Halloween Party, Whittier, CA 1958
These woman all work in the Whittler High School cafeteria. The jailbird, the cowgirl, the angel, the Nordic princess on her way to a kabuki festival, smoking a corn cob pipe, and Tom Cruise in Top Gun. Together they sit on and before a shapely sofa upholstered in a deep turquoise fabric sparkling with silver metallic threads. And then there’s the lady on the right sporting a football jersey and sweatpants. She stares at a flaming orange taper while moving her hands up and down. What is she supposed to be and what is she doing? And what’s with her very unusual lap display? Everyone knows that russet potatoes don’t have anything to do with Halloween!
Here’s to ladies that work in cafeterias, russet potato lap displays and Halloween!


















Hey, Whittier High’s my old Alma Mater (I graduated about 20 years after this was taken though)!
I think that is a Captain Midnight mask the janitor in the front row is wearing.
This is a quintessential Charles Phoenix find if I ever saw one! I LOVE IT. The pic is funny enough but your description had me laughing out loud. Thank you for doing your thing.
XOXO Jen
Golly…the ‘guy’ in the front looks a little like Speed Racer, don’t you think?
Looks like a swingin time…guess this is before they all got drunk & naked?
Awwww… glad to see the older folk n the spirit, & they are all in costume.
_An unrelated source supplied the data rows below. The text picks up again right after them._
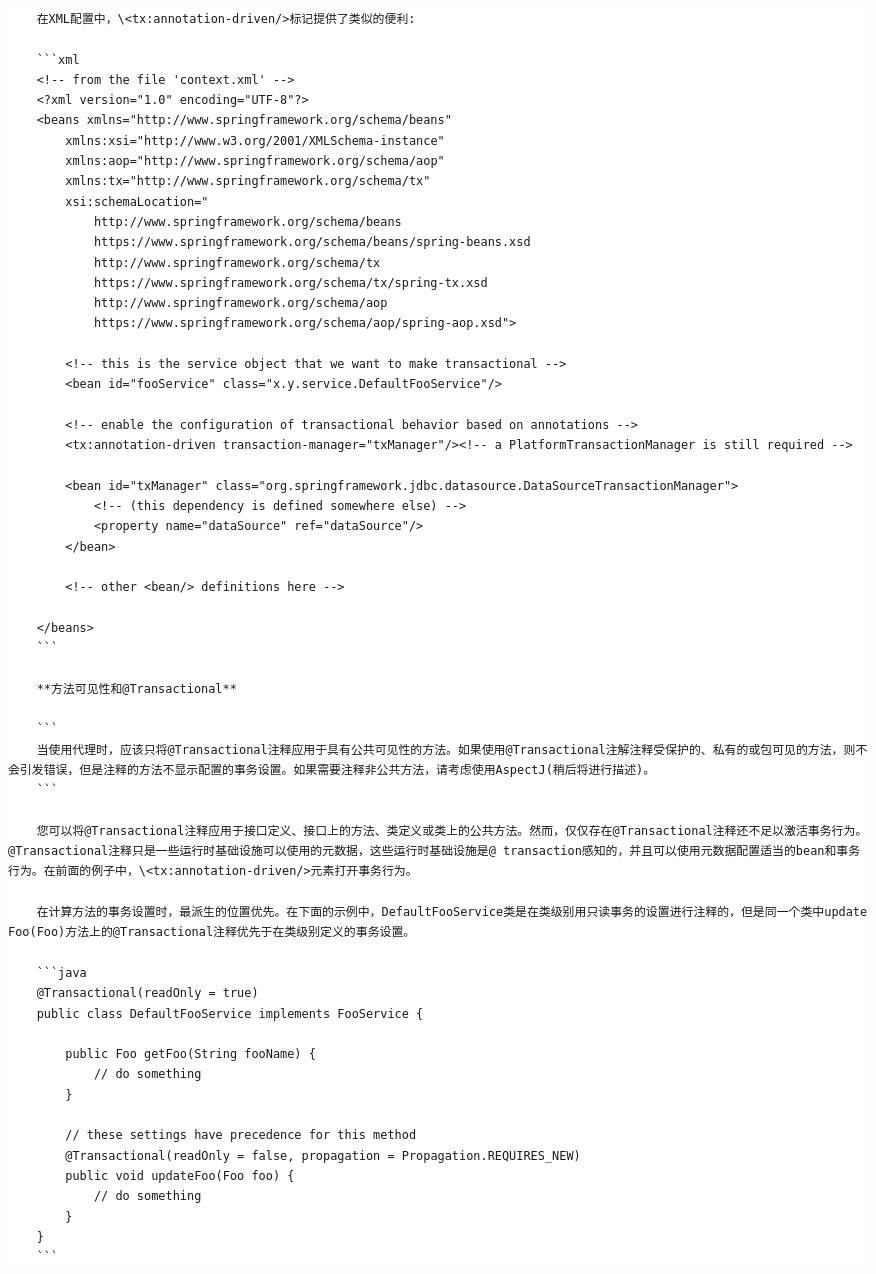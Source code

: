         在XML配置中，\<tx:annotation-driven/>标记提供了类似的便利:

        ```xml
        <!-- from the file 'context.xml' -->
        <?xml version="1.0" encoding="UTF-8"?>
        <beans xmlns="http://www.springframework.org/schema/beans"
            xmlns:xsi="http://www.w3.org/2001/XMLSchema-instance"
            xmlns:aop="http://www.springframework.org/schema/aop"
            xmlns:tx="http://www.springframework.org/schema/tx"
            xsi:schemaLocation="
                http://www.springframework.org/schema/beans
                https://www.springframework.org/schema/beans/spring-beans.xsd
                http://www.springframework.org/schema/tx
                https://www.springframework.org/schema/tx/spring-tx.xsd
                http://www.springframework.org/schema/aop
                https://www.springframework.org/schema/aop/spring-aop.xsd">

            <!-- this is the service object that we want to make transactional -->
            <bean id="fooService" class="x.y.service.DefaultFooService"/>

            <!-- enable the configuration of transactional behavior based on annotations -->
            <tx:annotation-driven transaction-manager="txManager"/><!-- a PlatformTransactionManager is still required --> 

            <bean id="txManager" class="org.springframework.jdbc.datasource.DataSourceTransactionManager">
                <!-- (this dependency is defined somewhere else) -->
                <property name="dataSource" ref="dataSource"/>
            </bean>

            <!-- other <bean/> definitions here -->

        </beans>
        ```

        **方法可见性和@Transactional**

        ```
        当使用代理时，应该只将@Transactional注释应用于具有公共可见性的方法。如果使用@Transactional注解注释受保护的、私有的或包可见的方法，则不会引发错误，但是注释的方法不显示配置的事务设置。如果需要注释非公共方法，请考虑使用AspectJ(稍后将进行描述)。
        ```

        您可以将@Transactional注释应用于接口定义、接口上的方法、类定义或类上的公共方法。然而，仅仅存在@Transactional注释还不足以激活事务行为。@Transactional注释只是一些运行时基础设施可以使用的元数据，这些运行时基础设施是@ transaction感知的，并且可以使用元数据配置适当的bean和事务行为。在前面的例子中，\<tx:annotation-driven/>元素打开事务行为。

        在计算方法的事务设置时，最派生的位置优先。在下面的示例中，DefaultFooService类是在类级别用只读事务的设置进行注释的，但是同一个类中updateFoo(Foo)方法上的@Transactional注释优先于在类级别定义的事务设置。

        ```java
        @Transactional(readOnly = true)
        public class DefaultFooService implements FooService {

            public Foo getFoo(String fooName) {
                // do something
            }

            // these settings have precedence for this method
            @Transactional(readOnly = false, propagation = Propagation.REQUIRES_NEW)
            public void updateFoo(Foo foo) {
                // do something
            }
        }
        ```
Charles you have me here laughing outloud………:)
Hoping to see ya @ the next show.
I so look forward to your slides and commentary… but this week I was disappointed that you opted out of commentary on the lovely pastoral scene hanging up in the stratosphere above the sofa… Do you suppose they got that with S&H Green Stamps?
Happy Halloween!
WISH I STILL LIVED IN CALIFORNIA(DID AS A CHILD IN THE 60′S)-WOULD LOVE TO SEE YOUR SHOW!
DEFINITELY Speed Racer… I’m getting me some potatoes tonight! If my fiance is lucky – an orange taper candle too!
Ditto on Derek’s comments. I was thinking the same thing.
Great costumes. I wonder what they’re waiting around for.
not exactly a rockin’ party. Somebody put on a record and get this party started…
Notice how there are no Halloween decorations? This is an early acid party. They are all waiting for it to kick in. Grandma Spuds is there in case someone has a bad trip. She’ll knock them out with a potato. The Nordic Kabuki princess has been down this road a few times already. There is no other valid explanation for her bizarre outfit.
One Potato… two potato…three potato…four….. Woops, I forgot one!!!! I’ve only got a three pair set….!!!